A secondary data set was created for the regression analysis, investigating the risk factors associated with a longer duration of HLPP among children in our sample population. Here, we excluded children with incomplete records of race/ethnicity, sex, or geography, reducing our sample to 257 children in foster care and 1443 children receiving Medicaid services who are not in foster care (Fig. 1).

Fig. 1

Description of Sample Inclusions/Exclusions for High-level Psychotropic Polypharmacy (HLPP) in 2017 Kentucky Medicaid Claim Data

Definition of utilization, psychotropic medications, and diagnostic categories

The presence of relevant ICD-10 codes for psychiatric disorders in any of the four available diagnostic code columns in any of the medical billing claims was used to establish diagnostic information for the analytic sample. Several common psychiatric comorbidities were included as predictors in our HLPP duration model, categorized as follows: (1) Disruptive behavior disorders, (2) Impulse control disorders, (3) Anxiety and trauma disorders, (4) Autism disorders, (5) Mood disorders, (6) Other neurodevelopmental disorders, (7) Schizophrenia and other psychoses, and (8) Sleep-wake disorders. For a full description of diagnoses that were used and ICD codes, please see Supplemental Table S1.

Utilization of services such as outpatient visits, inpatient admissions and emergency department visits were defined using Current Procedural Terminology (CPT) codes within the medical billing claims. CPT codes indicating each type of visit were summed over the year for each patient and presented as mean number of visits in Table 2. Metabolic screening was defined as the presence of both lipid and glucose lab testing, as indicated by CPT codes. It has been recommended that children on antipsychotic medication receive at least annual monitoring.

Classes of dispensed psychiatric medications were identified using National Drug Codes (NDC) within the patient pharmacy claims. These were categorized as: (1) antidepressants, (2) anxiolytics, (3) antipsychotics, (4) stimulants and atomoxetine, (5) mood stabilizers, (6) alpha-agonists, and (7) lithium. For a full description of medications that were used, please see Supplemental Table S2.

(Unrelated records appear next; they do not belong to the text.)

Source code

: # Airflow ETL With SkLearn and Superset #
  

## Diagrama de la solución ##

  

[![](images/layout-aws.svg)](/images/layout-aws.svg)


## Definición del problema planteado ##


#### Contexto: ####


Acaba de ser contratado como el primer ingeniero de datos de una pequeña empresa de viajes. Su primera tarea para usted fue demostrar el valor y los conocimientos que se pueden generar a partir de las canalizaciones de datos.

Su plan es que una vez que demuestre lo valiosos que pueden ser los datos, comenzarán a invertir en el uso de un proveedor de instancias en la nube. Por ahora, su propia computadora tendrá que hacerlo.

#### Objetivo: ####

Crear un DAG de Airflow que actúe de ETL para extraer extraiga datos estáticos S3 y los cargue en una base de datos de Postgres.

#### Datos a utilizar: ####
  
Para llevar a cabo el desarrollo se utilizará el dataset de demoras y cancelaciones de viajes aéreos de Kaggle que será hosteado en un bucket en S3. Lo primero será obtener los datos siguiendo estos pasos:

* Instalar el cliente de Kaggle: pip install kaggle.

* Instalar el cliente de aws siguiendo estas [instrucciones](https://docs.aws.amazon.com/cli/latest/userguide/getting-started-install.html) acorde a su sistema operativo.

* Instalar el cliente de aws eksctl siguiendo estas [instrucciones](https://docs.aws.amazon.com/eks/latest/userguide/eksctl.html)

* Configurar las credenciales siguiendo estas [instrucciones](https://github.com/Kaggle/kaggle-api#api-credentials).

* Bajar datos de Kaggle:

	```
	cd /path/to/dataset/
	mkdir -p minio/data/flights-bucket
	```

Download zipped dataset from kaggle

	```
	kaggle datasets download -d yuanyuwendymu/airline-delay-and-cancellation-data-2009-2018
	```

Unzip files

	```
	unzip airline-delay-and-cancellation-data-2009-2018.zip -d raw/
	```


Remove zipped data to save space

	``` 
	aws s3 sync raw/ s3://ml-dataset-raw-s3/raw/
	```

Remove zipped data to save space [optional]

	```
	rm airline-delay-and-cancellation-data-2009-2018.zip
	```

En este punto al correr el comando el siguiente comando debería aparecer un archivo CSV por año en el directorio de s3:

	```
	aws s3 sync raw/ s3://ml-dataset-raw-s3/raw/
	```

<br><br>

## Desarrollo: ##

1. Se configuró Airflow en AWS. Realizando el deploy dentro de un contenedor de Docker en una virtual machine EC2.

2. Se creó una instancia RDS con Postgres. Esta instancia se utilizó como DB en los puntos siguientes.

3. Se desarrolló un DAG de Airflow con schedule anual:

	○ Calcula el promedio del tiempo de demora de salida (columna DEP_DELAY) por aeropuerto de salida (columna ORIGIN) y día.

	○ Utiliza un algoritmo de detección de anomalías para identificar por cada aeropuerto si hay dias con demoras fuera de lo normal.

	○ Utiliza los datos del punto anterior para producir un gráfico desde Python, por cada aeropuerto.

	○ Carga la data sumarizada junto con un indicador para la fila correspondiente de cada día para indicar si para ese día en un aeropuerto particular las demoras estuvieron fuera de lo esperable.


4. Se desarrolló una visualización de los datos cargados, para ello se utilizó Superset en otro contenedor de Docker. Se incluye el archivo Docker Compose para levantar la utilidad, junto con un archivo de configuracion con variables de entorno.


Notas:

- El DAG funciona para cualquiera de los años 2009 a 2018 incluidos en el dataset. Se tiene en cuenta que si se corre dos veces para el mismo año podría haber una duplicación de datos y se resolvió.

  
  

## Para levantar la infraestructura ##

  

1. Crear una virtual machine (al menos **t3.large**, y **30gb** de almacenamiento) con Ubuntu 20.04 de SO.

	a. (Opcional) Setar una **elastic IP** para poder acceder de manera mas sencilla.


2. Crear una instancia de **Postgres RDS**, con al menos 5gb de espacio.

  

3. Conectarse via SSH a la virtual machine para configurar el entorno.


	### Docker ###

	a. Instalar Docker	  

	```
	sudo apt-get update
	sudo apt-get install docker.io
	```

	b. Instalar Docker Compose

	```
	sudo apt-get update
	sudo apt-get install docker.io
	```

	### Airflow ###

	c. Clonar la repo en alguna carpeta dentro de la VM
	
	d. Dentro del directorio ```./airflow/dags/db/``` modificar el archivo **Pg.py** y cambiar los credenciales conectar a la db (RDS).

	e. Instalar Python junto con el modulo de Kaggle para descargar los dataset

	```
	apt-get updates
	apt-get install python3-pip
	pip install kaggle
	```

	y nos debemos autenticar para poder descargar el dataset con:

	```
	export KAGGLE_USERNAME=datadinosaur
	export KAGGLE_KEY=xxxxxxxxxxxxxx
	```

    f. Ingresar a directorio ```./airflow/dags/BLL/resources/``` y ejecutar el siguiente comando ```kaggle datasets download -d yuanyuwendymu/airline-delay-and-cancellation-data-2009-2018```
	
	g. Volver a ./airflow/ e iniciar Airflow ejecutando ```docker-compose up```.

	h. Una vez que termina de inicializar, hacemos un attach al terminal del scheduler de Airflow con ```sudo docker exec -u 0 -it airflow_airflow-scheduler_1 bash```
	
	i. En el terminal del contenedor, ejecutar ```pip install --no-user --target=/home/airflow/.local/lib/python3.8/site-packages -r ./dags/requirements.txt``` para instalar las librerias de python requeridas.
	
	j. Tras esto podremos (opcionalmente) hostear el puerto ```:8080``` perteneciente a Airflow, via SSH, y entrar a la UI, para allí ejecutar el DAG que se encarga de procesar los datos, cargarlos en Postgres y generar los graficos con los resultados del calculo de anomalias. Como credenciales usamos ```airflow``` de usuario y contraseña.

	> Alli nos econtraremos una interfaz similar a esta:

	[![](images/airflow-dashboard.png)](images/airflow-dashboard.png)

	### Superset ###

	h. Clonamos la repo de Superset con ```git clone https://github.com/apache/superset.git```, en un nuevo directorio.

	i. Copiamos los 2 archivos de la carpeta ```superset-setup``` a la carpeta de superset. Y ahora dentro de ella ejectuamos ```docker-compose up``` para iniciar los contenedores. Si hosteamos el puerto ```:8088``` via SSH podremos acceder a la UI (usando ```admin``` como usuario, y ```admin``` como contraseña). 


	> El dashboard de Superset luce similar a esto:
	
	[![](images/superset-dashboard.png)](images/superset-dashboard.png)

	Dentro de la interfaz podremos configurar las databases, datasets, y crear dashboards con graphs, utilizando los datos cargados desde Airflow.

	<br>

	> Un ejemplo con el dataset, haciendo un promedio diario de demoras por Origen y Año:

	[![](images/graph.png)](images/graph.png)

Definition of high-level psychotropic polypharmacy and psychotropic polypharmacy

High-level psychotropic polypharmacy was defined as the concurrent use of at least four classes of psychotropic medications for at least 30 days during the calendar year. Psychotropic polypharmacy was defined as the concurrent use of at least 2 classes of psychotropic medications. Duration of HLPP, polypharmacy, antipsychotic medication use, and psychotropic use were measured as the total number of days within the calendar year under each treatment.

Demographic covariates

Age, sex, race, and foster care status were provided by the 2017 enrollment data file from Kentucky Medicaid. Age was categorized into two groups: children 6 to 11 years of age and 12 to 17 years. Efforts were made to supplement missing race and ethnicity data in 2017 with information from enrollment files in previous years for the same child. Race/ethnicity was constrained by the available data in Medicaid files. In Medicaid files, race/ethnicity is self-identified or identified by the parent in the case of children. A single variable was created for race and ethnicity, categorized as follows: non-Hispanic White, non-Hispanic Black, non-Hispanic Asian, non-Hispanic other (including American Indian, Native Hawaiian, and other race), and Hispanic. Metropolitan and non-metropolitan geography was determined using 2013 Rural Urban Continuum Codes (RUCC) as defined by the United States Department of Agriculture. Individuals’ geography was coded as metro when their county of residence had a RUCC code of 1 to 3 and as non-metro when their county of residence had a RUCC code of 4 to 9. Children were divided into subgroups based on foster care status.

Statistical analysis

Demographic characteristics, utilization measures and differences in the duration of HLPP, APM, polypharmacy with at least 2 classes of psychotropic medication, and any psychotropic medication among children with at least 30 days of HLPP were summarized and presented. Comparisons between children in foster care and those in Kentucky Medicaid but not in foster care were tested using χ2 test for proportions, t-tests for normally distributed data, and Man-Whitney U tests for non-normally distributed continuous data, as appropriate. The prevalence of diagnoses associated with HLPP, as stratified by foster care status was compared using χ2 tests for proportions.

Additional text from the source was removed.